Work required:
Keep only the lines of the data below that contain "documentclass", and copy them.

Exercise inputs:
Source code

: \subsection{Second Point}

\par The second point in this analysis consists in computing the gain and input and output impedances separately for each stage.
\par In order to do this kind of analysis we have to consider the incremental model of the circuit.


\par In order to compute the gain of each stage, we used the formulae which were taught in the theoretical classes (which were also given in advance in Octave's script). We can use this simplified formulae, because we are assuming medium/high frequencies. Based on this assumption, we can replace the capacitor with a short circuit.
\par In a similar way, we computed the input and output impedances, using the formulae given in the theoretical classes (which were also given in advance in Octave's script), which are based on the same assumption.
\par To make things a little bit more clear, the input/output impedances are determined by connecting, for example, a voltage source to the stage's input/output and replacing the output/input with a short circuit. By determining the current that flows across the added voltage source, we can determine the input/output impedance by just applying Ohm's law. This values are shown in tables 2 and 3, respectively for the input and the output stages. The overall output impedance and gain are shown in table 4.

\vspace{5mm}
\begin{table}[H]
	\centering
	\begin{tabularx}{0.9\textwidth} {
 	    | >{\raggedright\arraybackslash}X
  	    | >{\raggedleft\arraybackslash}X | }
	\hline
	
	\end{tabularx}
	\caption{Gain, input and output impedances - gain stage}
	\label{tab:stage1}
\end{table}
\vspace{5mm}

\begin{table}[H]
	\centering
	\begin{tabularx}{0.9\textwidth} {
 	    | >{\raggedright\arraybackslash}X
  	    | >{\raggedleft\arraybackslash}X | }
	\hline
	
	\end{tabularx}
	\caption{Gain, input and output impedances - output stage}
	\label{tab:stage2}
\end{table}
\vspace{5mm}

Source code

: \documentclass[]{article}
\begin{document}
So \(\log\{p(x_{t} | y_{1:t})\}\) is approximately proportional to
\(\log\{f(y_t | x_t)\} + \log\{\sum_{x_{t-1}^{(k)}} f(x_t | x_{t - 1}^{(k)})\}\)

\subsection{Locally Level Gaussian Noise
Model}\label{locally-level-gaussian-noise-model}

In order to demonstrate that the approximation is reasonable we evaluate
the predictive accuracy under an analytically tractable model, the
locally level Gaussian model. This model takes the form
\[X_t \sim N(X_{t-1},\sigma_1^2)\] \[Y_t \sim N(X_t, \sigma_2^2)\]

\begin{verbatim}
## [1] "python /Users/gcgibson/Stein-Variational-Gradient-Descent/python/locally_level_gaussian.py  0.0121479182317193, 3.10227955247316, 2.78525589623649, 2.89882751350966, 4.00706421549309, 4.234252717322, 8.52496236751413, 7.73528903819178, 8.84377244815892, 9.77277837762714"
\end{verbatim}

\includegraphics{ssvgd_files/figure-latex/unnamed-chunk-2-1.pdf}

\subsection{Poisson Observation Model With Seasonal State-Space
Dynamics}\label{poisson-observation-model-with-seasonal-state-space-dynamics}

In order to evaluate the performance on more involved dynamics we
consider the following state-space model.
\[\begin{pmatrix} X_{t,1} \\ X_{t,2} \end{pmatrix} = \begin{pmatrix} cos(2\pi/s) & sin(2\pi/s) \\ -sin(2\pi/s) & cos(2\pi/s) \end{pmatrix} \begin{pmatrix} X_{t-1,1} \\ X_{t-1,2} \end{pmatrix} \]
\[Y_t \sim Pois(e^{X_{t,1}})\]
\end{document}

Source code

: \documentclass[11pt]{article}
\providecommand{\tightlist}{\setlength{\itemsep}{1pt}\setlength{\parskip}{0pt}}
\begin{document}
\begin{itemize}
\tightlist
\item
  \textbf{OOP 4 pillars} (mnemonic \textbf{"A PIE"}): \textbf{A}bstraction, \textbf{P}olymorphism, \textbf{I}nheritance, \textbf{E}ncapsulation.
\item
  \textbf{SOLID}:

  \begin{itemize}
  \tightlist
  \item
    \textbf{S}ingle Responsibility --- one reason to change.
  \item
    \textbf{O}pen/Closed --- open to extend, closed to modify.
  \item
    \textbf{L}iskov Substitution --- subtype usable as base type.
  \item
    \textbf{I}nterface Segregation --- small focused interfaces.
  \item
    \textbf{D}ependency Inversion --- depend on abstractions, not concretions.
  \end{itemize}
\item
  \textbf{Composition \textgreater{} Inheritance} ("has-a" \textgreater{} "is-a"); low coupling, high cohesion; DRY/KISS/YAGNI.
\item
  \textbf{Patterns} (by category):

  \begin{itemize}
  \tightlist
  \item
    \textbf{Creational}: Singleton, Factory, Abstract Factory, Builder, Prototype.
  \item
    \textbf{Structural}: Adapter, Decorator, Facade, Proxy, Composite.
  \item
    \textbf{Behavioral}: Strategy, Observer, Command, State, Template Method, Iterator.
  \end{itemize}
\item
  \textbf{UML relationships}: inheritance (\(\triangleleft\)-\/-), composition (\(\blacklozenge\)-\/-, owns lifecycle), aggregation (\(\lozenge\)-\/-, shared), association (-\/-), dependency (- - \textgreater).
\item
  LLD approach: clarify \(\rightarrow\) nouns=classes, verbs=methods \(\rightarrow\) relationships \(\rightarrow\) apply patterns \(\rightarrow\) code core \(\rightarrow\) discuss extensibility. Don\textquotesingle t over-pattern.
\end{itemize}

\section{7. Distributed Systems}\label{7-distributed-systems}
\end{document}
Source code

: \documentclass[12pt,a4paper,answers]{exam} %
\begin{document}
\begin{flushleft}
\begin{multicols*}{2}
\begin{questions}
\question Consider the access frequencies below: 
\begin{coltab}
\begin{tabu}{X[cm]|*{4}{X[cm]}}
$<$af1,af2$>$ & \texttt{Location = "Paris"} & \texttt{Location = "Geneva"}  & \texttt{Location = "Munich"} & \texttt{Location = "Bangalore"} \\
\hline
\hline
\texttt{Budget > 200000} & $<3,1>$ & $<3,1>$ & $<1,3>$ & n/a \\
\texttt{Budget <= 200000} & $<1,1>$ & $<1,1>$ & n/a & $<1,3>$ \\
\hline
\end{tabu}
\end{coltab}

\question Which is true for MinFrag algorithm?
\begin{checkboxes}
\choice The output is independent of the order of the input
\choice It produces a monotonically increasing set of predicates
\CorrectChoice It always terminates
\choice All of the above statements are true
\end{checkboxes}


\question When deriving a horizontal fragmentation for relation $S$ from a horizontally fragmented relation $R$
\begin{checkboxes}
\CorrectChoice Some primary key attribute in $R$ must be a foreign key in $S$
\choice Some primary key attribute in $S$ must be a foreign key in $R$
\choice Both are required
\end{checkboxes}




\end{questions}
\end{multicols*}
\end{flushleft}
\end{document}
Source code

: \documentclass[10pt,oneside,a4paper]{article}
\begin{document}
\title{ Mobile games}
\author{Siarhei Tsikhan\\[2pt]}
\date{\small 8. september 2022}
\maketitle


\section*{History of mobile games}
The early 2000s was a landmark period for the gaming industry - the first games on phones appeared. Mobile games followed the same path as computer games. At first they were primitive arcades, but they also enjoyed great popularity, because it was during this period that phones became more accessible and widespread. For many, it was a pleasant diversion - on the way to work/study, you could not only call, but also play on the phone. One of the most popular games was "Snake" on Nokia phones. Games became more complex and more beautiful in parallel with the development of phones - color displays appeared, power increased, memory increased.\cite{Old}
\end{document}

Reply:
: \documentclass[]{article}
: \documentclass[11pt]{article}
: \documentclass[12pt,a4paper,answers]{exam} %
: \documentclass[10pt,oneside,a4paper]{article}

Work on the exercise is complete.